We need a two pronged approach: first, recognize, listen to, train, and pay cops what they’re worth. Second, institute effective “zero tolerance” policies for overuse of force. Easier said than done, sure. But if the cop in the street knows that we have his/her back, I think the rest falls into place fairly readily.
I’ve probably posted this more than a dozen times here in situations like this: Fine if they fear for their lives and believe the person is going for a gun, then shoot to disable. This instance is classic in that the officers already have the their weapons drawn and aimed. They had a clear advantage. Real life is not like the movies - shoot someone in the shoulder or thigh and they go down.
I agree with all of that. But I also hear in my head “it’s not policies it’s people” which implies that there will also need to be a significant turnover in the police force for meaningful change to take effect.
Unfortunately cops aren’t crack shots. If they have their weapon out they are going to aim for the bulk. That’s understandable, given the need to avoid stray bullets. The emphasis should be on preventing them from firing at all.
Agreed. See NCSteve’s comment above.
That’s Cheney’s 1% doctrine, applied to civilian policing policy.
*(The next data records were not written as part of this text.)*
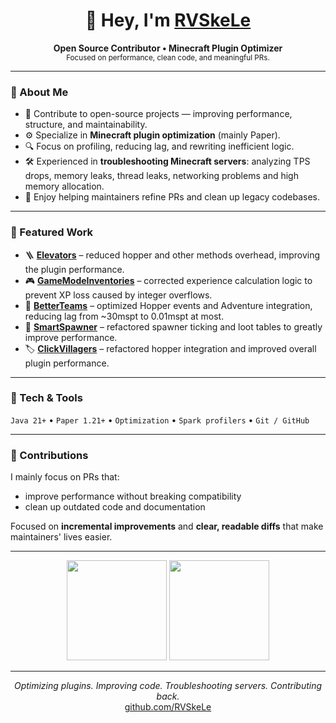 <h1 align="center">👋 Hey, I'm <a href="https://github.com/RVSkeLe">RVSkeLe</a></h1>

<p align="center">
  <b>Open Source Contributor • Minecraft Plugin Optimizer</b><br>
  <sub>Focused on performance, clean code, and meaningful PRs.</sub>
</p>

---

### 🧠 About Me
- 🧩 Contribute to open-source projects — improving performance, structure, and maintainability.
- ⚙️ Specialize in **Minecraft plugin optimization** (mainly Paper).
- 🔍 Focus on profiling, reducing lag, and rewriting inefficient logic.
- 🛠️ Experienced in **troubleshooting Minecraft servers**: analyzing TPS drops, memory leaks, thread leaks, networking problems and high memory allocation.
- 💬 Enjoy helping maintainers refine PRs and clean up legacy codebases.

---

### 🚀 Featured Work
- 🪜 **[Elevators](https://github.com/RVSkeLe/Elevators)** – reduced hopper and other methods overhead, improving the plugin performance.
- 🎮 **[GameModeInventories](https://github.com/RVSkeLe/GameModeInventories)** – corrected experience calculation logic to prevent XP loss caused by integer overflows.
- 👥 **[BetterTeams](https://github.com/RVSkeLe/BetterTeams)** – optimized Hopper events and Adventure integration, reducing lag from ~30mspt to 0.01mspt at most.  
- 🐉 **[SmartSpawner](https://github.com/RVSkeLe/SmartSpawner)** – refactored spawner ticking and loot tables to greatly improve performance.
- 🏷️ **[ClickVillagers](https://github.com/RVSkeLe/ClickVillagers)** – refactored hopper integration and improved overall plugin performance.

---

### 🔧 Tech & Tools
`Java 21+` • `Paper 1.21+` • `Optimization` • `Spark profilers` • `Git / GitHub`

---

### 🤝 Contributions
I mainly focus on PRs that:
- improve performance without breaking compatibility
- clean up outdated code and documentation

Focused on **incremental improvements** and **clear, readable diffs** that make maintainers' lives easier.

---

<p align="center">
  <img src="https://github-readme-stats.vercel.app/api?username=RVSkeLe&show_icons=true&theme=tokyonight&hide_border=true" height="160" />
  <img src="https://github-readme-activity-graph.vercel.app/graph?username=RVSkeLe&bg_color=0d1117&color=58a6ff&line=ff7b72&point=ff7b72&area=true" height="160" />
</p>

---

<p align="center">
  <i>Optimizing plugins. Improving code. Troubleshooting servers. Contributing back.</i><br>
  <a href="https://github.com/RVSkeLe">github.com/RVSkeLe</a>
</p>
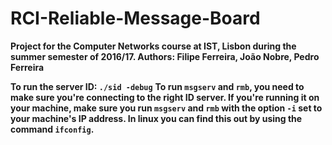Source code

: # RCI-Reliable-Message-Board
<b>Project for the Computer Networks course at IST, Lisbon during the summer semester of 2016/17.
Authors: Filipe Ferreira, João Nobre, Pedro Ferreira</b>

<b>To run the server ID: `./sid -debug`</b>
<b>To run `msgserv` and `rmb`, you need to make sure you're connecting to the right ID server. If you're running it on your machine, make sure you run `msgserv` and `rmb` with the option `-i` set to your machine's IP address. In linux you can find this out by using the command `ifconfig`.</b>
If there is a 1% chance of a suspect being armed and dangerous, terminate suspect with extreme prejudice.
The two are not mutually exclusive, however…in fact in this case one could argue that they are symbiotic. The training you speak of is more quickly and deeply absorbed when it falls upon a group of individuals who already have a psychological mind set that sees the world as Us vs. Them, and they are warriors, or trying to work out their abandonment issues from HS. In fact, its the perfect audience for such training.
So while there definitely is an institutional problem, there is also a problem with the type of people we recruit and accept as police officers.
While it doesn’t necessarily play a role in this story, the other part of the problem is what laws we are asking cops to enforce. So, take the culture and mindset you portrayed, and then put it into a confrontation that oftentimes could have been avoided if our societal values were different.